[Data listing]

_ _ _ _ _ _ _

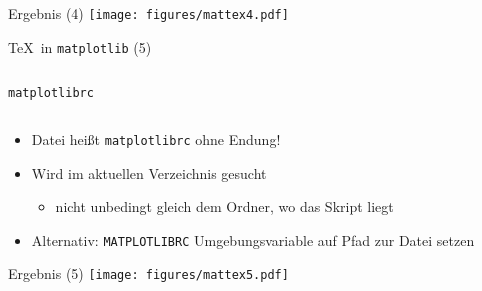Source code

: \AddToShipoutPictureFG*{\ShowFramePicture}
\begin{frame}{Ergebnis (4)}
  \centering
  \texttt{[image: figures/mattex4.pdf]}
\end{frame}

\begin{frame}[fragile]{\TeX\ in \texttt{matplotlib} (5)}
  \inputminted{python}{script/mattex5.py}
\end{frame}

\begin{frame}[fragile]{\texttt{matplotlibrc}}
  \inputminted{text}{../common/matplotlibrc}

  \begin{itemize}
    \item Datei heißt \texttt{matplotlibrc} ohne Endung!
    \item Wird im aktuellen Verzeichnis gesucht
      \begin{itemize}
        \item nicht unbedingt gleich dem Ordner, wo das Skript liegt
      \end{itemize}
    \item Alternativ: \texttt{MATPLOTLIBRC} Umgebungsvariable auf Pfad zur Datei setzen
  \end{itemize}
\end{frame}

\AddToShipoutPictureFG*{\ShowFramePicture}
\begin{frame}{Ergebnis (5)}
  \centering
  \texttt{[image: figures/mattex5.pdf]}
\end{frame}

_ _ _ _ _ _ _

[What you have to do]
Gather each line from the entries above that includes the word "fragile".

[Written answer]
\begin{frame}[fragile]{\TeX\ in \texttt{matplotlib} (5)}
\begin{frame}[fragile]{\texttt{matplotlibrc}}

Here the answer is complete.